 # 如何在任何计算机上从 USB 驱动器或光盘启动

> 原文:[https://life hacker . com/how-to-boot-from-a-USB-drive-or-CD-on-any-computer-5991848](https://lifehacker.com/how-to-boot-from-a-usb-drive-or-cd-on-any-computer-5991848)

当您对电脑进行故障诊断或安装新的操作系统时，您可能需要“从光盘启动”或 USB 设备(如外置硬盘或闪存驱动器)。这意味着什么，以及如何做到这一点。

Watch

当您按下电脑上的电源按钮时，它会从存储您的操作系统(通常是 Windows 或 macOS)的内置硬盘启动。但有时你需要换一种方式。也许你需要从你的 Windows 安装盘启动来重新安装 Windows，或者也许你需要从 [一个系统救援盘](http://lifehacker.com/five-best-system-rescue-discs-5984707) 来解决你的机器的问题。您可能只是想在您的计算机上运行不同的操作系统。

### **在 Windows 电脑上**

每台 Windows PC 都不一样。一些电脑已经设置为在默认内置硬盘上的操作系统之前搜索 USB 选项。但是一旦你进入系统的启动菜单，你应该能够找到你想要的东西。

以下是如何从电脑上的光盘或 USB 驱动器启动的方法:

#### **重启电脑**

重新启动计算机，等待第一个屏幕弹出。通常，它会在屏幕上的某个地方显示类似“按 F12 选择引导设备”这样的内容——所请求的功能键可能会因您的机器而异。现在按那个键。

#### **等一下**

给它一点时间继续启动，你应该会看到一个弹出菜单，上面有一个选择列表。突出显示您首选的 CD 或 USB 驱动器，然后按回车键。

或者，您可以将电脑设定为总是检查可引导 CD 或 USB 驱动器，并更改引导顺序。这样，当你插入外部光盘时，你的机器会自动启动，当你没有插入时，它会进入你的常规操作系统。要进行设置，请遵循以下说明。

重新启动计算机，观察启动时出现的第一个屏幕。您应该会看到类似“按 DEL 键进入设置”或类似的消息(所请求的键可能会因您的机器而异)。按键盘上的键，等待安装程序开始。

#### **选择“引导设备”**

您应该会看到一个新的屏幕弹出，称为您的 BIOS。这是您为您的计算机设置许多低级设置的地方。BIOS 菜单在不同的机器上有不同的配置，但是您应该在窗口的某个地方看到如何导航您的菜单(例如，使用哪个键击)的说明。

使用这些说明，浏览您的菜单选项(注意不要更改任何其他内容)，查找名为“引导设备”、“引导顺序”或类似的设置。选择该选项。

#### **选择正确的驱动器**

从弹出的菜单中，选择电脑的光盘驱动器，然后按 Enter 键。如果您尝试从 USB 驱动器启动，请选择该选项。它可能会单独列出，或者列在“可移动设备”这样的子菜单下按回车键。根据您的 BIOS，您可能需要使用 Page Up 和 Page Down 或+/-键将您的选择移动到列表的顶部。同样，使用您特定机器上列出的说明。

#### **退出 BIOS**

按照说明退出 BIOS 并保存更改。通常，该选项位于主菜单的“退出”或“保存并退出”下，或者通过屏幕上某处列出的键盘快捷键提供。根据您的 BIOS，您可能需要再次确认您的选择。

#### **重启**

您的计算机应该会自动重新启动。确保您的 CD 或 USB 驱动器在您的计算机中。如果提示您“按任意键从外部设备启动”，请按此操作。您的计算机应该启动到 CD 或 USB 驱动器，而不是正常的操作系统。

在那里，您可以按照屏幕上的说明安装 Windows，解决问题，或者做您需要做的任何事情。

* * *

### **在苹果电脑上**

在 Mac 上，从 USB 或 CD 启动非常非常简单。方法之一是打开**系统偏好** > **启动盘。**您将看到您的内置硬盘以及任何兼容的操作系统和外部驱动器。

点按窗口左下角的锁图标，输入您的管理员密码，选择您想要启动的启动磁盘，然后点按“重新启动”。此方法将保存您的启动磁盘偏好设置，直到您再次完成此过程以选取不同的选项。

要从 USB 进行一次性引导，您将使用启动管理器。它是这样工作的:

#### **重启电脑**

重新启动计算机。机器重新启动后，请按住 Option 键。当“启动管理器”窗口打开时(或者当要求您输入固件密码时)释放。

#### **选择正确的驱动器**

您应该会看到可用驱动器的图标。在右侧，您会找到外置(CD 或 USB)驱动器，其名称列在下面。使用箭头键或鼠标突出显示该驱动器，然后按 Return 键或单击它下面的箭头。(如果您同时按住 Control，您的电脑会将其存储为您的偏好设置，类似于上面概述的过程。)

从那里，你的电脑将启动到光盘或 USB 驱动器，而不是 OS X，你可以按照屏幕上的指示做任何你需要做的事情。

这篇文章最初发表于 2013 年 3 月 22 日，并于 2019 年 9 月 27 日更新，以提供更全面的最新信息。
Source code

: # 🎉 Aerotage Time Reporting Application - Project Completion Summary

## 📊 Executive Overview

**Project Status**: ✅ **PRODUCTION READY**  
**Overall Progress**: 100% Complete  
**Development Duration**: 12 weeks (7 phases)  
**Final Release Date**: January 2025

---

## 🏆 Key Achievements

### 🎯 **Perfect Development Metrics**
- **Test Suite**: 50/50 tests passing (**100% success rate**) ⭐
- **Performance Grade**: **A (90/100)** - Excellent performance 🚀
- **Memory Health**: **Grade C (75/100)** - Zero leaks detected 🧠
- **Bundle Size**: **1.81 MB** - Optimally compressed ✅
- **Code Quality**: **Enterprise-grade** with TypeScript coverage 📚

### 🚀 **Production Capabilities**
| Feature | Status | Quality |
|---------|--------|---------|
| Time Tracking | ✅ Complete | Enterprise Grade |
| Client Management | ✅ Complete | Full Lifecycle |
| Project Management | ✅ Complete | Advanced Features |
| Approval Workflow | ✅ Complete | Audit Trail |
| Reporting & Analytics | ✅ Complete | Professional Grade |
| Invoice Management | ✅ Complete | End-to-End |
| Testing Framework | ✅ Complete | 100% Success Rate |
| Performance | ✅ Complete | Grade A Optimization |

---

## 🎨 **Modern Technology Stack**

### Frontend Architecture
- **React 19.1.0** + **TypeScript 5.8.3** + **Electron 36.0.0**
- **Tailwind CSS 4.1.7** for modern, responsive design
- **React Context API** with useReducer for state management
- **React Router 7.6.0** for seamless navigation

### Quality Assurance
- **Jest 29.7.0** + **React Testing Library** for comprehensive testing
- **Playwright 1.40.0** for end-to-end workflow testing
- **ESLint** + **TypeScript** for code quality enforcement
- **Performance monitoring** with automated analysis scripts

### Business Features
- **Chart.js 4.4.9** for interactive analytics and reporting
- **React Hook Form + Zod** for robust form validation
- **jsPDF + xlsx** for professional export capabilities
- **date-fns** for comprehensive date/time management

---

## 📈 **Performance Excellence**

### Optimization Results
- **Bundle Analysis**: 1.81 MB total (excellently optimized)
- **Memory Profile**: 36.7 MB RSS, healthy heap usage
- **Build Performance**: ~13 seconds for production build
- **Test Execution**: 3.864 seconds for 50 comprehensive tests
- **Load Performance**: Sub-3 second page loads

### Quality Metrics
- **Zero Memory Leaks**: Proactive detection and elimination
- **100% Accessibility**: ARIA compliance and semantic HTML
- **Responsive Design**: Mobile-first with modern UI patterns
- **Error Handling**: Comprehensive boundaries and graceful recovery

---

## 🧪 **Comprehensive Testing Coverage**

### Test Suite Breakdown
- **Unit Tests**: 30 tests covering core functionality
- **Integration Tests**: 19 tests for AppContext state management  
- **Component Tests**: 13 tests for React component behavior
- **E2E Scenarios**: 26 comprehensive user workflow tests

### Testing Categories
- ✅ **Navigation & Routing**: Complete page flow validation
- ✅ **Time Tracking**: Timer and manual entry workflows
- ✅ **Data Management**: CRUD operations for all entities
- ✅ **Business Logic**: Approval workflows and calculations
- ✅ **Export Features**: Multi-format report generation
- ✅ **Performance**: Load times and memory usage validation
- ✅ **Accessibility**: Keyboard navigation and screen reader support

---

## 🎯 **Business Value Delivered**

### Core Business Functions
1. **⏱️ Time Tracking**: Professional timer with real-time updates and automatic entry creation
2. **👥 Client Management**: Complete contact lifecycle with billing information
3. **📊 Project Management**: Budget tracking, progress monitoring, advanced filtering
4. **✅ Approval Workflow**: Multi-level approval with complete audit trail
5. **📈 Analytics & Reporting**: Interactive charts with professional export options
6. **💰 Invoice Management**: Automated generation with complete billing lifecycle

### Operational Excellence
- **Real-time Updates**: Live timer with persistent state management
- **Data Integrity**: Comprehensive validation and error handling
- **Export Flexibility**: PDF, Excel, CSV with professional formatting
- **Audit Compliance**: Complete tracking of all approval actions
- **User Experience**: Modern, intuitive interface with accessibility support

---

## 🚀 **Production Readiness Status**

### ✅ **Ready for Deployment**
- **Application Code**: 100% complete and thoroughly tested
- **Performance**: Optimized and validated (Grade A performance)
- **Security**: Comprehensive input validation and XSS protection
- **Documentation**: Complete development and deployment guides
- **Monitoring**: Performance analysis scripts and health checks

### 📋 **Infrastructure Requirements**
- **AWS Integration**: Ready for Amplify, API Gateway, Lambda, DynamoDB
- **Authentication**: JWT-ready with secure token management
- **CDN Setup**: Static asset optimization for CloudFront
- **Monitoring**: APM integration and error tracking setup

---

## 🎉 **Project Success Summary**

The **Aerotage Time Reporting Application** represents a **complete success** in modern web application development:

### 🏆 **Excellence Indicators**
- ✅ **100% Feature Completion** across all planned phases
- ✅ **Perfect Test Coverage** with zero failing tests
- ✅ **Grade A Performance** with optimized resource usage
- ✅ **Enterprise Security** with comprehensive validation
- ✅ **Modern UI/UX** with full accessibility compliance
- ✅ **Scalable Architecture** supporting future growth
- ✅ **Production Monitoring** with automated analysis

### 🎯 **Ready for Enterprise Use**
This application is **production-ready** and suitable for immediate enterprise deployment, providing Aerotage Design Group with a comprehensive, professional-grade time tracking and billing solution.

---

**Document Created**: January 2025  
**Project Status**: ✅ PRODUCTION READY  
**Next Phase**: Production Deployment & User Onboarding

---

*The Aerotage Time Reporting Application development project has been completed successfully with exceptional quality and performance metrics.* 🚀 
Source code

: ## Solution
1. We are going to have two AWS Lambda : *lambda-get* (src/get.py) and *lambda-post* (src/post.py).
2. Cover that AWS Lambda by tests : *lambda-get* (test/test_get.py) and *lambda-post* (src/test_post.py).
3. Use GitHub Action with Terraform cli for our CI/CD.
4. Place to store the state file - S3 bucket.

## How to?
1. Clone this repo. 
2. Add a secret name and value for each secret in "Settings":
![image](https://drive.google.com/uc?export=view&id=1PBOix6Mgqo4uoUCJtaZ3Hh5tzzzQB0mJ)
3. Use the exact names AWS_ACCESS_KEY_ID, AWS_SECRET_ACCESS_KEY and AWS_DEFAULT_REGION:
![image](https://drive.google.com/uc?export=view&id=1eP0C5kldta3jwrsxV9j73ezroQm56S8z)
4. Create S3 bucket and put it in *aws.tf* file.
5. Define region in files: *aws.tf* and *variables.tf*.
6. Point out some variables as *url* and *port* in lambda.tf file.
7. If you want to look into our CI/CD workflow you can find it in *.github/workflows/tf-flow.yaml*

^^^^

▸ **Aim of the task**
Look through the material above for "TypeScript" and copy the lines that have it.

▸ **Exercise output**
- **Code Quality**: **Enterprise-grade** with TypeScript coverage 📚
- **React 19.1.0** + **TypeScript 5.8.3** + **Electron 36.0.0**
- **ESLint** + **TypeScript** for code quality enforcement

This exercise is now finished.